Creating a Data Science Portfolio

Getting a job as a data scientist is becoming more and more difficult. After Data Science has been dubbed the “sexiest job of the 21st century” many jumped on the bandwagon and started looking for a job in the field.

Now, the data science job market is quite saturated for juniors fresh out of college. Vacancies attract hundreds of junior data scientists and sometimes even senior data scientists.

Contradictory requirements in data science job postings make life difficult for entry-level applicants

The question is, what can you do to separate yourself from the hundreds of applicants?

Although there are many ways to do so, like additional internships, courses, MOOCs, etc., the one thing that has helped me out tremendously is creating a portfolio.

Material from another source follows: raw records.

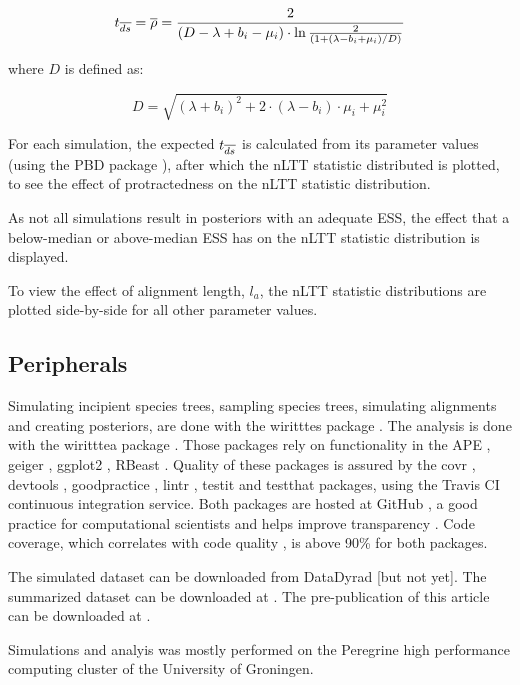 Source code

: \begin{equation}
    t_{\overline{ds}} = \overline{\rho} = \frac{2}{ (D - \lambda + b_i - \mu_i) \cdot \ln{ \frac{2}{(1 + (\lambda - b_i + \mu_i)/D)}  } }
\end{equation}

where $D$ is defined as:

\begin{equation}
    D = \sqrt{ (\lambda + b_i)^2 + 2 \cdot (\lambda - b_i) \cdot \mu_i + \mu_i^2 }
\end{equation}

For each simulation, the expected $t_{\overline{ds}}$ is calculated from its parameter 
values (using the PBD package \cite{PBD}), after which the nLTT statistic 
distributed is plotted, to see the effect of protractedness on the nLTT statistic
distribution.

As not all simulations result in posteriors with an adequate ESS, the
effect that a below-median or above-median ESS has on the nLTT statistic
distribution is displayed. 

To view the effect of alignment length, $l_a$, the nLTT statistic
distributions are plotted side-by-side for all other parameter values. 

\subsection{Peripherals}

Simulating incipient species trees, sampling species trees, simulating alignments
and creating posteriors, are done with the wiritttes package \cite{wiritttes}. The
analysis is done with the wiritttea package \cite{wiritttea}. Those packages rely on 
functionality in the APE \cite{APE}, geiger \cite{GEIGER}, ggplot2 \cite{ggplot2}, 
RBeast \cite{RBeast}. Quality of these packages is assured by 
the covr \cite{covr}, devtools \cite{devtools}, 
goodpractice \cite{goodpractice}, lintr \cite{lintr}, testit \cite{testit} 
and testthat \cite{testthat} packages, using the Travis CI \cite{travis} continuous integration service. 
Both packages are hosted at GitHub \cite{github}, a good practice for computational
scientists \cite{perez2016ten} and helps improve transparency \cite{gorgolewski2016practical}.
Code coverage, which correlates with code quality \cite{del1995correlation}, 
is above 90\% for both packages.

The simulated dataset can be downloaded from DataDyrad [but not yet]. The
summarized dataset can be downloaded at \cite{wirittte_data}. The
pre-publication of this article can be downloaded at \cite{wirittte_article}. 

Simulations and analyis was mostly performed on the Peregrine 
high performance computing cluster of the University of Groningen.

Building a data science portfolio has two goals. First, it allows you to demonstrate your technical expertise to a hiring manager. This is especially helpful if you are new to the field. Second, actively building a portfolio is a great learning opportunity. You will need to spend time on building algorithms, deploy solutions, and communicating results in a meaningful manner.

This article will give you my view on the question:

“What is necessary to create a solid data science portfolio?”

A data science portfolio can contain many things but typically revolve around the things that you, the data science professional, have created. Examples are building an algorithm from scratch, researching new methods, doing meaningful analyses, etc.

A few examples of my projects. A full overview can be found on https://www.maartengrootendorst.com/projects/ or on https://github.com/MaartenGr/projects

It also allows you to demonstrate the expertise that you did not develop in your past work experience but did focus on in personal projects.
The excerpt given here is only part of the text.